## About this exercise
Beginning with the line that holds "- Typical Executors: Companies" in the data below, give again every line through the one that holds "In my use case, I", exactly as written.
BEGIN Data listing
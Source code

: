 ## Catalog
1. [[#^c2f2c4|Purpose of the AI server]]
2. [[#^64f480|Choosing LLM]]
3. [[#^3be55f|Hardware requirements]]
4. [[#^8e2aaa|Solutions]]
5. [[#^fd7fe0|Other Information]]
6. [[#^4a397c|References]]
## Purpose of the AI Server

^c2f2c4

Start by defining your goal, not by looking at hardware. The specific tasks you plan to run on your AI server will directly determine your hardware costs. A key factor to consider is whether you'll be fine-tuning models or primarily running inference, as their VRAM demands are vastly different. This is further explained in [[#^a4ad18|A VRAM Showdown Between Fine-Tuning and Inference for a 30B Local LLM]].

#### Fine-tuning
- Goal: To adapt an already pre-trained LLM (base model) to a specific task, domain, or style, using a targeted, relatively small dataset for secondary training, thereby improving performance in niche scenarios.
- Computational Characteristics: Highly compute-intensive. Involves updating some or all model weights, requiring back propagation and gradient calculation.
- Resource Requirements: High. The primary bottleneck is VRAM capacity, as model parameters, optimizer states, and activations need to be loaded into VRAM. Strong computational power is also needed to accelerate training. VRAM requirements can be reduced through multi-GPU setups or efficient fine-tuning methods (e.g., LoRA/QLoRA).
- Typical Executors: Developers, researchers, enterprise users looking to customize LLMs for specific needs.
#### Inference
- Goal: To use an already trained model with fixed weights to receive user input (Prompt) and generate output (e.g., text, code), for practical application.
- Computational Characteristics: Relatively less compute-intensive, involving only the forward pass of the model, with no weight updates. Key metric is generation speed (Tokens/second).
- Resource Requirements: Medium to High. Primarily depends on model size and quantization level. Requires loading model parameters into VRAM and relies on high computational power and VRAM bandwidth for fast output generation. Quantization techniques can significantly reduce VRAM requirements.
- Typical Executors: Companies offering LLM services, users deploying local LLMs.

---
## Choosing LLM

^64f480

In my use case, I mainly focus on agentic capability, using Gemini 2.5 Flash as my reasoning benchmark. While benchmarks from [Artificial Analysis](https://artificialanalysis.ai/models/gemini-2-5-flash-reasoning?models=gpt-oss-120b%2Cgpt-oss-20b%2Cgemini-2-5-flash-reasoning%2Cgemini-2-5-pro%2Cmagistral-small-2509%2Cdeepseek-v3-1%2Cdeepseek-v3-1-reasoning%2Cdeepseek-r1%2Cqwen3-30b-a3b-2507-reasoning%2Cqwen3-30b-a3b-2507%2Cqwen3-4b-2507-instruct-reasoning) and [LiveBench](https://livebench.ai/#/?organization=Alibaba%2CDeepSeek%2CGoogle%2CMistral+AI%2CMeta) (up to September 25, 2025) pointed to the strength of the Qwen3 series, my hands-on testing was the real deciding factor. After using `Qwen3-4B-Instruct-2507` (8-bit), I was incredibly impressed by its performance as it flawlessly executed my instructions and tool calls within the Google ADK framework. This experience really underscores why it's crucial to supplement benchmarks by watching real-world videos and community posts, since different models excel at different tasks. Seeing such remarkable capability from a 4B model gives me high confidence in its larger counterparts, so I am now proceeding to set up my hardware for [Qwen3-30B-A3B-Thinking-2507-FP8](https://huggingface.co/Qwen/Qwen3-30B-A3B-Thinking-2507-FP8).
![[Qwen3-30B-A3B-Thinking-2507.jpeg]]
END Data listing
BEGIN Data listing
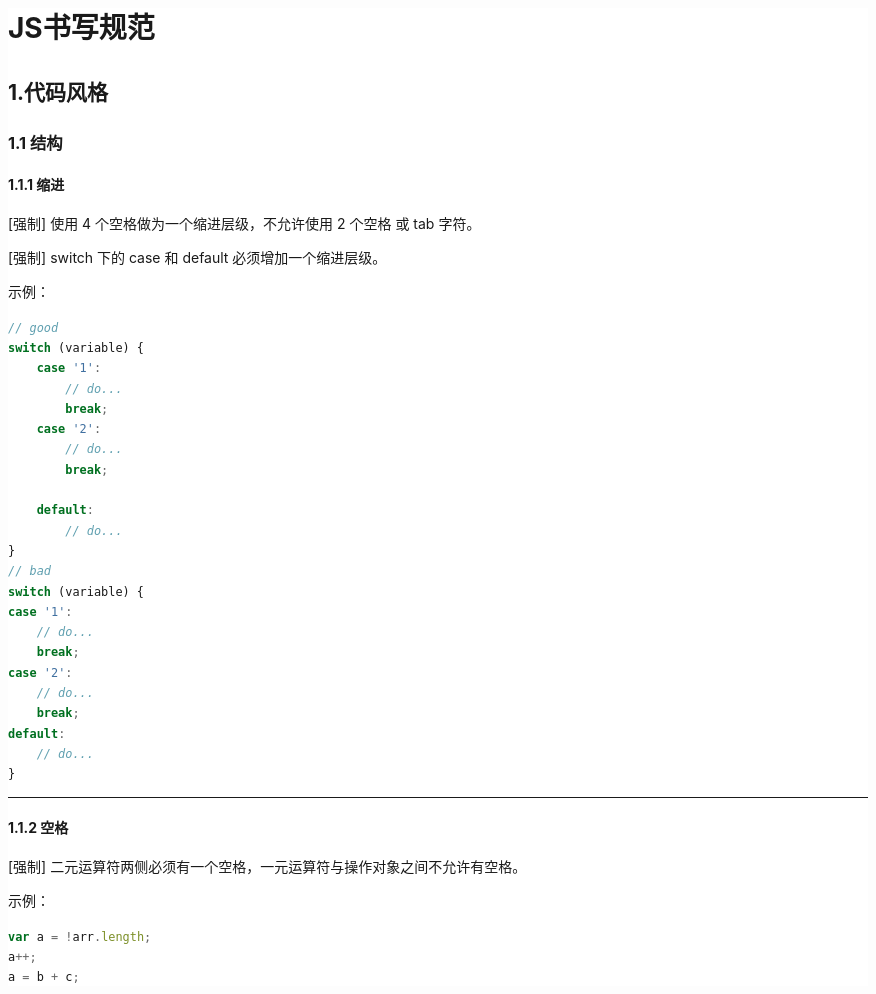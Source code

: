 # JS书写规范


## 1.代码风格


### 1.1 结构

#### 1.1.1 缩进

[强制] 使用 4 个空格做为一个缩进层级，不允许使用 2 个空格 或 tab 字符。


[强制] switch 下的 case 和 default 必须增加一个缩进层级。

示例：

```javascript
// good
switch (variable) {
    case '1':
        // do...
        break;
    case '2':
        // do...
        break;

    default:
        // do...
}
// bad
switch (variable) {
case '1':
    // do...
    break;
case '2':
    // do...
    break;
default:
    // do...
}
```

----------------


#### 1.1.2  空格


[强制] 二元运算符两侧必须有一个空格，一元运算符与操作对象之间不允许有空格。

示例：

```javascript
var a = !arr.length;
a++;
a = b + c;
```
END Data listing
## Answer box
- Typical Executors: Companies offering LLM services, users deploying local LLMs.

---
## Choosing LLM

^64f480

In my use case, I mainly focus on agentic capability, using Gemini 2.5 Flash as my reasoning benchmark. While benchmarks from [Artificial Analysis](https://artificialanalysis.ai/models/gemini-2-5-flash-reasoning?models=gpt-oss-120b%2Cgpt-oss-20b%2Cgemini-2-5-flash-reasoning%2Cgemini-2-5-pro%2Cmagistral-small-2509%2Cdeepseek-v3-1%2Cdeepseek-v3-1-reasoning%2Cdeepseek-r1%2Cqwen3-30b-a3b-2507-reasoning%2Cqwen3-30b-a3b-2507%2Cqwen3-4b-2507-instruct-reasoning) and [LiveBench](https://livebench.ai/#/?organization=Alibaba%2CDeepSeek%2CGoogle%2CMistral+AI%2CMeta) (up to September 25, 2025) pointed to the strength of the Qwen3 series, my hands-on testing was the real deciding factor. After using `Qwen3-4B-Instruct-2507` (8-bit), I was incredibly impressed by its performance as it flawlessly executed my instructions and tool calls within the Google ADK framework. This experience really underscores why it's crucial to supplement benchmarks by watching real-world videos and community posts, since different models excel at different tasks. Seeing such remarkable capability from a 4B model gives me high confidence in its larger counterparts, so I am now proceeding to set up my hardware for [Qwen3-30B-A3B-Thinking-2507-FP8](https://huggingface.co/Qwen/Qwen3-30B-A3B-Thinking-2507-FP8).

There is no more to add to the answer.